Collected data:
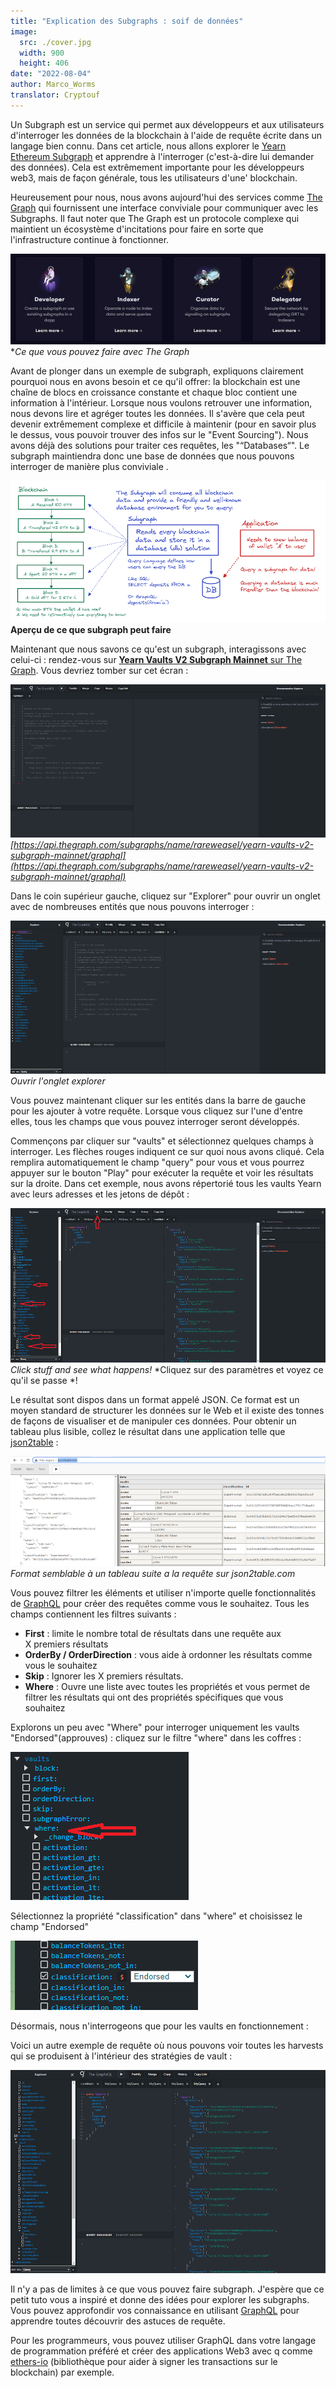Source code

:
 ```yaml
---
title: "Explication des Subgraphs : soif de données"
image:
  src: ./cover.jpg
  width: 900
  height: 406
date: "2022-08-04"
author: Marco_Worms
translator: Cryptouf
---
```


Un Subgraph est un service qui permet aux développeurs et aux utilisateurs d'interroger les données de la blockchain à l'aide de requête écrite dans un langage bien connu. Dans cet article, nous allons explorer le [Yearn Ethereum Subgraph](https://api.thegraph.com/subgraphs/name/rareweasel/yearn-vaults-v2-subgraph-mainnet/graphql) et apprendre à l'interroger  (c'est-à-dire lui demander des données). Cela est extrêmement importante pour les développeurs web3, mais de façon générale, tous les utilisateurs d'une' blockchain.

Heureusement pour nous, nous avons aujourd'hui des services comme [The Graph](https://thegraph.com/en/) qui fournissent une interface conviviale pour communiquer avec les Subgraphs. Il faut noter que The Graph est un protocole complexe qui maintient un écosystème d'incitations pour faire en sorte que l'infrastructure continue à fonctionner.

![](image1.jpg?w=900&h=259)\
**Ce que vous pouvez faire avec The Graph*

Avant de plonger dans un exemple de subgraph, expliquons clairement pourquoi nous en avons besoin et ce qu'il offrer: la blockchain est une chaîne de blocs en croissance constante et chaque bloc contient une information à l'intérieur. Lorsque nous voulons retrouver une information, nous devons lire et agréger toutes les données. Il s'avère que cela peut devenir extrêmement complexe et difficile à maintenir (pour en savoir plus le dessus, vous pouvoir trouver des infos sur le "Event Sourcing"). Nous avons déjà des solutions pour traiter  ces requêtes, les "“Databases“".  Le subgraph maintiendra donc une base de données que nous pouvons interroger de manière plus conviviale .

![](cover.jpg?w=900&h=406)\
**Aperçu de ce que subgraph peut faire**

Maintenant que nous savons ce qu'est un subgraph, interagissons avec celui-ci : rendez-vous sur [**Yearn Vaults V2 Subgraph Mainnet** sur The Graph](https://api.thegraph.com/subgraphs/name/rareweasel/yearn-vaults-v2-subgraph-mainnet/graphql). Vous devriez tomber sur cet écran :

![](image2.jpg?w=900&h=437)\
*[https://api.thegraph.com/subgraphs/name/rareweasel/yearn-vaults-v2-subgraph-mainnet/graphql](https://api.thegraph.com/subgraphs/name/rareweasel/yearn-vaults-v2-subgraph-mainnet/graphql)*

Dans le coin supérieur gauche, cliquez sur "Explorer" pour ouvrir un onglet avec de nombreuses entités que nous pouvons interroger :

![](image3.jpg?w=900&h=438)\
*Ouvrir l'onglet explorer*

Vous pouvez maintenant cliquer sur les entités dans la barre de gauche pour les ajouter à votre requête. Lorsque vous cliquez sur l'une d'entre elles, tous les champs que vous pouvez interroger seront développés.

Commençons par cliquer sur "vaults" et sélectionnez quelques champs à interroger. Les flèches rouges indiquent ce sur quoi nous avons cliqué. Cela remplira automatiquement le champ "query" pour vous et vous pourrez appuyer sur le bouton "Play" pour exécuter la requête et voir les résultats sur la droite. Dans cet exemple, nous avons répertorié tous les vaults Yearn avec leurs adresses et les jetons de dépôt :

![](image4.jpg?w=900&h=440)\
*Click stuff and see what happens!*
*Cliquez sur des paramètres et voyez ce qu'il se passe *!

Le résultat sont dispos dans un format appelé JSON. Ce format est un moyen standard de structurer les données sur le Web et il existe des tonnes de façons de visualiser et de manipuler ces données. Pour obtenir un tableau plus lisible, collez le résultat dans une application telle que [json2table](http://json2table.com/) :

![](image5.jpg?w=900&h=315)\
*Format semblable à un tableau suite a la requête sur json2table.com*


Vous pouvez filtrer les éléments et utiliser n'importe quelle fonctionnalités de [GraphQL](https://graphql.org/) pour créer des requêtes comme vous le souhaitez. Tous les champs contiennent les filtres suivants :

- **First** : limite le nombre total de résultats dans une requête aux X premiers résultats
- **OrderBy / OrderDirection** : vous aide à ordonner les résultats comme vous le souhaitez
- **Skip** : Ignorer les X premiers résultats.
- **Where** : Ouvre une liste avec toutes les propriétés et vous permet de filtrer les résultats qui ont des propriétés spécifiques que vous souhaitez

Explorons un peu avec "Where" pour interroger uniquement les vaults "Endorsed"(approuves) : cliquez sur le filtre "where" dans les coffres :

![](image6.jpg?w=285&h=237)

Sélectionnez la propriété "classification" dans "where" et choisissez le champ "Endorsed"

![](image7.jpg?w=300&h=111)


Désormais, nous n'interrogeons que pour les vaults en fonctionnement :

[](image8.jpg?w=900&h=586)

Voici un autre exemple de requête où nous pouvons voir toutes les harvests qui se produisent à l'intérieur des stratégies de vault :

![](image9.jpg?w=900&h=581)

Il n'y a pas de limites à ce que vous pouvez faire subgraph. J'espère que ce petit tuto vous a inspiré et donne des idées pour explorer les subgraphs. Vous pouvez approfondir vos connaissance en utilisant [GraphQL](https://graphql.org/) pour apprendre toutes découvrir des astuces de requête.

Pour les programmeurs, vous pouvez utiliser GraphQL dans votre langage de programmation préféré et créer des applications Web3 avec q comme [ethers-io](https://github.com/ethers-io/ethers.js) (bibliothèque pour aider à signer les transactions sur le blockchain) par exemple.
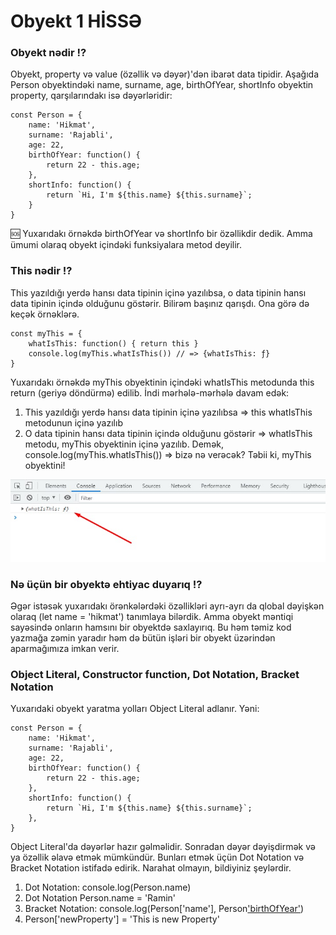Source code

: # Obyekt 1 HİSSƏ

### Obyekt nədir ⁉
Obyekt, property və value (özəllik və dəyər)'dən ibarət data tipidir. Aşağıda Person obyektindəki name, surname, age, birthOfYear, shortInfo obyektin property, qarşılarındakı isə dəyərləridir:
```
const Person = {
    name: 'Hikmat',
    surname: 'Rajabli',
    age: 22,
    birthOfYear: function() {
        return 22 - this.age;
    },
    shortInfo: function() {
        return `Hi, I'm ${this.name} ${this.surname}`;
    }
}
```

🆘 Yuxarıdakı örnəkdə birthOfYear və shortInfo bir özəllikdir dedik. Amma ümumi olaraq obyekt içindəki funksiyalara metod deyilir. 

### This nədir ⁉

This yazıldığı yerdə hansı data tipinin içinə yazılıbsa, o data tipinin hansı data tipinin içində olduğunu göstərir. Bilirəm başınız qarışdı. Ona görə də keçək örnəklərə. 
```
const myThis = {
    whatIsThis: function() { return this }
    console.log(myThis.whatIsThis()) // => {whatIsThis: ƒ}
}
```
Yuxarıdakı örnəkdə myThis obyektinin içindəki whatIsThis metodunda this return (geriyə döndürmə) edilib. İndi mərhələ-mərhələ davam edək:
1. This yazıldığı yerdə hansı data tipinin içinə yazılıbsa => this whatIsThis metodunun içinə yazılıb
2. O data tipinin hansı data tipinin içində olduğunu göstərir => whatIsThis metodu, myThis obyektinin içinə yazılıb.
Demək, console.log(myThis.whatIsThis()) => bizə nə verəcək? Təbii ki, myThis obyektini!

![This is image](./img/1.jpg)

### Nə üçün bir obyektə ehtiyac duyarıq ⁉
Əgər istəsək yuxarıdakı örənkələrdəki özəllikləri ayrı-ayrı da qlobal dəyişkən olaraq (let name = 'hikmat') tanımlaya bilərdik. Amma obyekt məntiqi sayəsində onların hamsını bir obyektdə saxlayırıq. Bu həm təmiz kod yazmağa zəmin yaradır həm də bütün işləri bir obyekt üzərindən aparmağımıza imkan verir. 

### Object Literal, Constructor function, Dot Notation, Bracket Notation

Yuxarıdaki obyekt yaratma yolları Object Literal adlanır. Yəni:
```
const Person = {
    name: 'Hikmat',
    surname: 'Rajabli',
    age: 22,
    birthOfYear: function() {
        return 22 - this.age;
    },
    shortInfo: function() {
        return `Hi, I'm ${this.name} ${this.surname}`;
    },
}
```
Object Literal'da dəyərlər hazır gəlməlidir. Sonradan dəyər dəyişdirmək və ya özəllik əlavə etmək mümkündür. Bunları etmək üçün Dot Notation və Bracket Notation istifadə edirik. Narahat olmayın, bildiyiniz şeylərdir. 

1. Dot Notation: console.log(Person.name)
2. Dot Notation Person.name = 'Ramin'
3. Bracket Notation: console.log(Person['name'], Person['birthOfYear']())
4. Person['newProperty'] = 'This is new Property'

**What the exercise asks:** Only the last part of the records is wanted. Repeat it exactly, beginning at the line containing "1. Dot Notation: console.log(Person.name)" and ending at the final line.

**Exercise result:**
1. Dot Notation: console.log(Person.name)
2. Dot Notation Person.name = 'Ramin'
3. Bracket Notation: console.log(Person['name'], Person['birthOfYear']())
4. Person['newProperty'] = 'This is new Property'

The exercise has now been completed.